* _ASSIGNED TASK_: Repeat only these lines, exactly: the first line of the data, the line containing "- Read comments", and every line between them. Pictures stay out.

(Records drawn from a dataset)
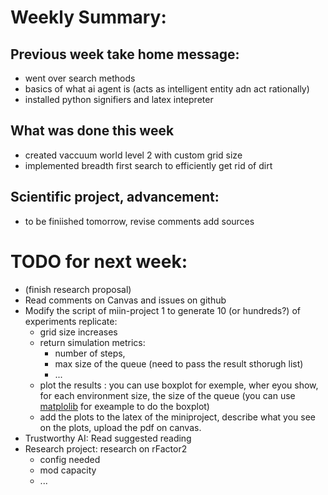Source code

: # Weekly Summary:

## Previous week take home message:
- went over search methods
- basics of what ai agent is (acts as intelligent entity adn act rationally)
- installed python signifiers and latex intepreter

## What was done this week
- created vaccuum world level 2 with custom grid size
- implemented breadth first search to efficiently get rid of dirt

## Scientific project, advancement:
- to be finiished tomorrow, revise comments add sources


# TODO for next week:

- (finish research proposal)
- Read comments on Canvas and issues on github
- Modify the script of miin-project 1 to generate 10 (or hundreds?) of experiments replicate:
  + grid size increases
  + return simulation metrics: 
    + number of steps,
    + max size of the queue (need to pass the result sthorugh list)
    + ...
  + plot the results : you can use boxplot for exemple, wher eyou show, for each environment size, the size of the queue (you can use [matplolib](https://matplotlib.org/stable/plot_types/stats/boxplot_plot.html) for exeample to do the boxplot)
  + add the plots to the latex of the miniproject, describe what you see on the plots, upload the pdf on canvas.
- Trustworthy AI: Read suggested reading
- Research project: research on rFactor2
  + config needed
  + mod capacity
  + ...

* _WRITTEN SOLUTION_:
Source code

: # Weekly Summary:

## Previous week take home message:
- went over search methods
- basics of what ai agent is (acts as intelligent entity adn act rationally)
- installed python signifiers and latex intepreter

## What was done this week
- created vaccuum world level 2 with custom grid size
- implemented breadth first search to efficiently get rid of dirt

## Scientific project, advancement:
- to be finiished tomorrow, revise comments add sources


# TODO for next week:

- (finish research proposal)
- Read comments on Canvas and issues on github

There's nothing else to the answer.